The Australian Reviews Rain Dogs

the great renaissance man Graeme Blundell (writer, singer, actor (Natalie Portman's father in Star Wars for example) reviews Rain Dogs in the Australian newspaper: 



Adrian McKinty returns with a further instalment of his wonderful Sean Duffy series, fast becoming a favourite of crime fiction aficionados worldwide. Now living in Melbourne, Northern Ireland-born McKinty writes tough and hard in balanced and weighty prose. His flair for language is matched by that seriously cool feel for characters who reject conformity.

His title Rain Dogs(Serpent’s Tail, 347pp, $29.99) comes from a song by Tom Waits, whose voice was once described by critic Daniel Durchholz as sounding like “it was soaked in a vat of bourbon, left hanging in the smokehouse for a few months, and then taken outside and run over with a car”. It’s a line that could have come from McKinty. (The novelist actually manages to include the Joycean-sounding word “lepidopterously” in his first paragraph. It means “of, or pertaining to butterflies”, and is poetically used to describe the step of the still nimble Muhammad Ali on a wonderfully imagined visit to Belfast. )

Duffy is a Catholic in a predominantly Protestant constabulary; we first met him in The Cold Cold Ground. He was newly promoted and posted to Carrickfergus CID, “that stinky Proddy hell hole” in Northern Ireland. It was 1981, the height of the Troubles, and he found himself investigating Ireland’s first serial killer. Then, in I Hear the Sirens in the Street a man’s headless, naked torso is found in a suitcase, a different kind of puzzle. In In the Morning I’ll Be Gone, Duffy was thrown out of CID and demoted from detective inspector to the rank of sergeant, having offended some high-ranking FBI agents. But in Gun Street Girl it was 1985 and he copped the murder of a wealthy couple, shot dead while watching TV, and the apparent suicide of their son, who left a note appearing to take responsibility for the deaths.

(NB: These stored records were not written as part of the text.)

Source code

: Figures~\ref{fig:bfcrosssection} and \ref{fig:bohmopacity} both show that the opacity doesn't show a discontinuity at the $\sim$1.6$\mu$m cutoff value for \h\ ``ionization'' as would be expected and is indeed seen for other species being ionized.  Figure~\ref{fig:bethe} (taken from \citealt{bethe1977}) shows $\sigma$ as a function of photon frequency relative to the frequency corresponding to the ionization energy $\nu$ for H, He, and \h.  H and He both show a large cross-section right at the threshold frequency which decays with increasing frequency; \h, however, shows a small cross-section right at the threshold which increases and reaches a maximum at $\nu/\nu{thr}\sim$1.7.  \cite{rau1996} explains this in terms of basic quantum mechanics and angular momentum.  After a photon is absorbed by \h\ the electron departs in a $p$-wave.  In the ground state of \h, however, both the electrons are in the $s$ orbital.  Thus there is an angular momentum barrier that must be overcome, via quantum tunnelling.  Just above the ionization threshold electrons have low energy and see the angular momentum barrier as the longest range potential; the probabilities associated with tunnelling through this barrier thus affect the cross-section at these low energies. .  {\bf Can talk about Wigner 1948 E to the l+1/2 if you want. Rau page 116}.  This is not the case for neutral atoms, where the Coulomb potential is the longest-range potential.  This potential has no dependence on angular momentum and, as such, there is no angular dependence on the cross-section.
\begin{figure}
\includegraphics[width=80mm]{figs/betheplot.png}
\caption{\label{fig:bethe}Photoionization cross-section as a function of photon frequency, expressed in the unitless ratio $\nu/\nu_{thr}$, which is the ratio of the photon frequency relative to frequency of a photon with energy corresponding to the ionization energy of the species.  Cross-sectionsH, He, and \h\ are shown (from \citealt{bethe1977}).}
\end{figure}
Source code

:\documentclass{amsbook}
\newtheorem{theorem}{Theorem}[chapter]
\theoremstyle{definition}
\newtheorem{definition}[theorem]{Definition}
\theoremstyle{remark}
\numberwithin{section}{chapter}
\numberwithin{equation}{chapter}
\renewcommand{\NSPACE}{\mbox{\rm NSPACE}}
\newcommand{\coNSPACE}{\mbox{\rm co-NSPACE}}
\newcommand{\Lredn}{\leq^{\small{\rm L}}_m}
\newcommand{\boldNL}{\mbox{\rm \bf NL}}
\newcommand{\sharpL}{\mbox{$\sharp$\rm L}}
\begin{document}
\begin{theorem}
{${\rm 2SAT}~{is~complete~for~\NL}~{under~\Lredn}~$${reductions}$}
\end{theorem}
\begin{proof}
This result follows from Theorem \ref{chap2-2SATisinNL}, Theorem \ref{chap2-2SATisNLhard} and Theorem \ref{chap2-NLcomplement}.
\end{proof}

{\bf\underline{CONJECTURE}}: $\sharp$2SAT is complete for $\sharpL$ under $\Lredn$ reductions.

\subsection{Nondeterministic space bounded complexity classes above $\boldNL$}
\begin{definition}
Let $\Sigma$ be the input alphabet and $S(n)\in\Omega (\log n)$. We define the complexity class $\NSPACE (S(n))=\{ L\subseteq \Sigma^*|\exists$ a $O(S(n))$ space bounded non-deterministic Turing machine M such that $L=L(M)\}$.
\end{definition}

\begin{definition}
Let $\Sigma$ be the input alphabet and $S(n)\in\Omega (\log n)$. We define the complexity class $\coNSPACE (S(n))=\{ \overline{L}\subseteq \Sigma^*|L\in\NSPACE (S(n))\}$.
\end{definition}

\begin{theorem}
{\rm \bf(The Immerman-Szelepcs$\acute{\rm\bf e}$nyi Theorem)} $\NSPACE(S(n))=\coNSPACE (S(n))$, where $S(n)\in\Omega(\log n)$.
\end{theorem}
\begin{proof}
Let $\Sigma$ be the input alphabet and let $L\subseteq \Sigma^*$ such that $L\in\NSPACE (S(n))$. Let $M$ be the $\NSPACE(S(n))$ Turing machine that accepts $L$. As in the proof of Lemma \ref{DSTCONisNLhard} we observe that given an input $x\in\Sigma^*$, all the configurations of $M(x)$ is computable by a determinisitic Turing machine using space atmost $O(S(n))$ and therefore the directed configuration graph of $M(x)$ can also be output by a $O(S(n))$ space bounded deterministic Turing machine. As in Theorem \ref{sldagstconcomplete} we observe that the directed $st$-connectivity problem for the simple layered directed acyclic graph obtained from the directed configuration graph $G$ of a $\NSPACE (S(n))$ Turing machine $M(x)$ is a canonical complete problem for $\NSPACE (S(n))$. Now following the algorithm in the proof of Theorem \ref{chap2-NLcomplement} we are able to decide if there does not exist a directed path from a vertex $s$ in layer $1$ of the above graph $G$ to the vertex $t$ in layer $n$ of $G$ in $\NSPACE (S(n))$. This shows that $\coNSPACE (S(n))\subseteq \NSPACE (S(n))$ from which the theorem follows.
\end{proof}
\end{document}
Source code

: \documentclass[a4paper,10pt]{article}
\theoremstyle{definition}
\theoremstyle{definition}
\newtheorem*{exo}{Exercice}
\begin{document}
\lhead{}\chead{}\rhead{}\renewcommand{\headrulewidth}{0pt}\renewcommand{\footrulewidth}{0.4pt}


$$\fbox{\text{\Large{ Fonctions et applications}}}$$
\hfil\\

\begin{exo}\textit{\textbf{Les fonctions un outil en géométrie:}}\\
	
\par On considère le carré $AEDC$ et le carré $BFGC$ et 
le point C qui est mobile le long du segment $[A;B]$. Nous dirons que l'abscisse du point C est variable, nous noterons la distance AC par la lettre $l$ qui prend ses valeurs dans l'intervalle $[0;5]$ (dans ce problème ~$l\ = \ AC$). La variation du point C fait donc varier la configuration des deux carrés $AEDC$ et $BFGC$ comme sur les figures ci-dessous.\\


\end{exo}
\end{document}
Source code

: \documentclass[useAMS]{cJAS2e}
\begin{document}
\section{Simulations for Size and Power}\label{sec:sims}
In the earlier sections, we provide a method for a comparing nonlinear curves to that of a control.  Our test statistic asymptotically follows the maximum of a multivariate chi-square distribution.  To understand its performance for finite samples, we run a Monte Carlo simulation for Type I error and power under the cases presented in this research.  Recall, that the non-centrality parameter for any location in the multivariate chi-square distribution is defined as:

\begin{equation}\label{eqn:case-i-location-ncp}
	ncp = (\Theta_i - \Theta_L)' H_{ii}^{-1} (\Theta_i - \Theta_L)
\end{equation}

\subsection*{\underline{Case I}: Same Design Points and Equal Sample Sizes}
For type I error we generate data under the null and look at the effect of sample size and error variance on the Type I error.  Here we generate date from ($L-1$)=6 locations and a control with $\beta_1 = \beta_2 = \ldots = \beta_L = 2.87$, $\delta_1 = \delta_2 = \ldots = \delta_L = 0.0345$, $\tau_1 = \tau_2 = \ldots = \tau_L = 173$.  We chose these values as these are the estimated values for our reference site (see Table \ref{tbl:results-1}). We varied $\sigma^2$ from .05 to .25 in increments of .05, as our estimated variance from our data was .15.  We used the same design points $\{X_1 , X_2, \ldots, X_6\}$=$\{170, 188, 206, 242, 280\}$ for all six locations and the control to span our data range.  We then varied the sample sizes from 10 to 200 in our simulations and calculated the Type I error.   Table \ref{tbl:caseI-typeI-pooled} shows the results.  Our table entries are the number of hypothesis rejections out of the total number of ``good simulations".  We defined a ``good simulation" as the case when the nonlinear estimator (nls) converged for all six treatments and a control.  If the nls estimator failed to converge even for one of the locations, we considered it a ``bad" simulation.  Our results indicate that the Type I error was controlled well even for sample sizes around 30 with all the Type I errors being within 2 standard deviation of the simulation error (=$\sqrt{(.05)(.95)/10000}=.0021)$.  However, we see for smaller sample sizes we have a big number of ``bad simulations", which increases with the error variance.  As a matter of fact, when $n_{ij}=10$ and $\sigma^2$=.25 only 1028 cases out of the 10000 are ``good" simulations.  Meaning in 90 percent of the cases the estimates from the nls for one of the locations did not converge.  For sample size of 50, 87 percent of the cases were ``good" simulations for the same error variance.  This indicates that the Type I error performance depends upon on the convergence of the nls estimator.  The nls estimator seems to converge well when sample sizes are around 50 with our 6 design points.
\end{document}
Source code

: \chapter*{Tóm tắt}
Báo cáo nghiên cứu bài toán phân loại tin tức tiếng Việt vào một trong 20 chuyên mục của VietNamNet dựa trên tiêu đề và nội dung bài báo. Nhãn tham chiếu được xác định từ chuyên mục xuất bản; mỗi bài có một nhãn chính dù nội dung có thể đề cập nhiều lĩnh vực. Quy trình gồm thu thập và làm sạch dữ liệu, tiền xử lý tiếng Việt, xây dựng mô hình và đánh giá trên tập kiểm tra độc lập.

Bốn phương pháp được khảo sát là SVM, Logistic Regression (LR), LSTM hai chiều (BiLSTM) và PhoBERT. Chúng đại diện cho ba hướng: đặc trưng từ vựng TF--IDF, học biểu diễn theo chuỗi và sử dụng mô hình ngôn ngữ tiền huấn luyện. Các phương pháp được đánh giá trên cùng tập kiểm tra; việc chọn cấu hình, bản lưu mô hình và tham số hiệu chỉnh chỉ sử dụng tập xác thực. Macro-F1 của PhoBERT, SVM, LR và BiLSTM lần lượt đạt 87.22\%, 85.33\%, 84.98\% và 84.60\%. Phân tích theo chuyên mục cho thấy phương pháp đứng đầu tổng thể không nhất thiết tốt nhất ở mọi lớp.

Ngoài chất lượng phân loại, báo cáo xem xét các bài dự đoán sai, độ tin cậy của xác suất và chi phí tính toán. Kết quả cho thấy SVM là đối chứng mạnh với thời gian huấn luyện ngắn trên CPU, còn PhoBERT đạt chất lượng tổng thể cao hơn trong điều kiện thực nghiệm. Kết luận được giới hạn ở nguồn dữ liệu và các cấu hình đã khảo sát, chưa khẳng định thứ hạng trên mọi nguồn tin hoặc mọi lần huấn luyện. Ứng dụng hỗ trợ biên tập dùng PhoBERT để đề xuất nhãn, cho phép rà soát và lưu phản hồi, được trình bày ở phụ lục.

Now in Rain Dogs it’s still the apocalyptic mid-80s in Carrickfergus, 20 policemen have been killed in the line of duty, and the Royal Ulster Constabulary has the highest mortality rate in the Western world. Duffy’s still driving the Beemer and looking underneath it for mercury tilt switch bombs. Much younger Beth, the Prod from a wealthy family, has left him alone in the cold house at Coronation Street, the age difference too great. Then he finds himself embroiled in the possible suicide of journalist Lily Bigelow, who is found dead in the snowy courtyard of Carrickfergus Castle, guarded by a massive spiked cast iron portcullis.

It looks like a suicide but there are doubts. If she was murdered, was it by grappling hook, hot air balloon or hang glider? Soon Duffy is involved in something inexplicable — his second locked-room murder case. This is unusual in Ulster during the Troubles he muses, “where murder was never that baroque or complicated”. And just what does a rather ludicrous British comedian called Jimmy Savile, who was made an honorary police sergeant in the Met and who raised a king’s ransom for the Police Benevolent Fund, have to do with the Kinkaid Young Offenders’ Institution in Belfast? How does it relate to the death of the young journalist?

McKinty prefaces his wonderfully lyrical novel with a quotation from Borges: “Humiliation, unhappiness, discord are the ancient food of heroes.” And Duffy has more than his fair share as he tries to find justice for Bigelow as army helicopters sweep the rain-sodden city of Belfast with a sick, white light.